The Turkish military has said 8,651 soldiers took part in the failed coup attempt earlier this month – approximately 1.5% of the army. , according to reports. In a statement, Turkey’s army General Staff said they were part of a “terrorist” network led by US-based Muslim cleric Fethullah Gulen, whom the government has accused of masterminding the plot.
Mr Gulen denies any involvement. It was also announced that 35 planes, including 24 fighter jets had been used on July 15, plus 37 helicopters. On the ground, 37 tanks and 246 armoured vehicles were used by those supporting the attempted overthrow of Recep Tayyip Erdogan’s administration.
The military said it had the power to suppress any further uprisings. As part of a crackdown on alleged supporters of Mr Gulen, warrants have been issued for the detention of another 47 employees from the now defunct Zaman newspaper. Forty-two warrants were issued for other journalists earlier this week, with 16 believed to have been taken into custody so far.

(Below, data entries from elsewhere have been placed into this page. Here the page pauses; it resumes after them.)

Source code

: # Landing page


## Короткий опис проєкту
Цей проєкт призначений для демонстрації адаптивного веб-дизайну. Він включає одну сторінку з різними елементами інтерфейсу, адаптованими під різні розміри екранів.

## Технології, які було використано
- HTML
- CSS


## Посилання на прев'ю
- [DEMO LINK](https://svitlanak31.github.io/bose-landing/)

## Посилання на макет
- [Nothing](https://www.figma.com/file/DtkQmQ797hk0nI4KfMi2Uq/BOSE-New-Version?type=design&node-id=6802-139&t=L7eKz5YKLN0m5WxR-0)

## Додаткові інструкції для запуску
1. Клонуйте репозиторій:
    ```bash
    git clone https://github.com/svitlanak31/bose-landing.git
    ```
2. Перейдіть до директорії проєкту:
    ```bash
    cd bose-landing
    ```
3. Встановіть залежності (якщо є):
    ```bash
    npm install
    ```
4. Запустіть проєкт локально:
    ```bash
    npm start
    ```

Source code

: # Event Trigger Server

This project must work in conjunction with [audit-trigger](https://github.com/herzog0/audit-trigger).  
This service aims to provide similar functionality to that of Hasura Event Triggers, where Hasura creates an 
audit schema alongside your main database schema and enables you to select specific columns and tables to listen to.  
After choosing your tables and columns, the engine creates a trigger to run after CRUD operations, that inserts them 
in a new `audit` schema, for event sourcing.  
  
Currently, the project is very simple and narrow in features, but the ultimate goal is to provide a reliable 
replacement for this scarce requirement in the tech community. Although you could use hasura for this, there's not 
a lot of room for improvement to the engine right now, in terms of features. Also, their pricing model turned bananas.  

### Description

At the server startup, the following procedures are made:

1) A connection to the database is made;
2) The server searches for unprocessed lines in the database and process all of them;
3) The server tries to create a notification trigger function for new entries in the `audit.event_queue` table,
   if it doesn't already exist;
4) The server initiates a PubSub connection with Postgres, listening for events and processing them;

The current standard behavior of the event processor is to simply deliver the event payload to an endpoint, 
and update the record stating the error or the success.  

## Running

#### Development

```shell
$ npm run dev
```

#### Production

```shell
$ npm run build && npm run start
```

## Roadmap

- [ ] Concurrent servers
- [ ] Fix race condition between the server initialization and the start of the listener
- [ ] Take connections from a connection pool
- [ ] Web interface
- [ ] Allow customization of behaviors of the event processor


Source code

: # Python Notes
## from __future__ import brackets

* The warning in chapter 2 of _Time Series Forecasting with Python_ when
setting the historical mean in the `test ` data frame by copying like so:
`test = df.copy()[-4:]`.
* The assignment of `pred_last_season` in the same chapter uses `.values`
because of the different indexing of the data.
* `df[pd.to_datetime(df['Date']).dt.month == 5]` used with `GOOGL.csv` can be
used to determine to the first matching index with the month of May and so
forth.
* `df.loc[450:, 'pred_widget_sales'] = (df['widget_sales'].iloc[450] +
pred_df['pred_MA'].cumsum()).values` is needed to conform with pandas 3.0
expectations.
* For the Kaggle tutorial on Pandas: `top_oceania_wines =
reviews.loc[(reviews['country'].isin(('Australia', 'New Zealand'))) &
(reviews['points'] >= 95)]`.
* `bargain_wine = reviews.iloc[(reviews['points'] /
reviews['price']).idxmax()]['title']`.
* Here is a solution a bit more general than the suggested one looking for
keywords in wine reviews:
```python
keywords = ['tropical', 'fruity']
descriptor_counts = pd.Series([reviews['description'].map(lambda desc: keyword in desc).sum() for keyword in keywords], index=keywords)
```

Speaking anonymously, a government official told reporters: “Today’s detentions cover executives and some staff including columnists of Zaman newspaper, the Gulen movement’s flagship media organisation. “The prosecutors aren’t interested in what individual columnists wrote or said.
“At this point, the reasoning is that prominent employees of Zaman are likely to have intimate knowledge of the Gulen network and as such could benefit the investigation.” Turkey’s Anadolu news agency reported that at least one of the journalists, columnist Sahin Alpay, had been detained at his home.
Speaking on Tuesday, Turkey’s Prime Minister told Sky News that the purge of plotters had not finished. Binali Yildrim said: “The investigation is continuing. There are people who are being searched for. “There could be new apprehensions, arrests and detentions… the process is not completed yet.”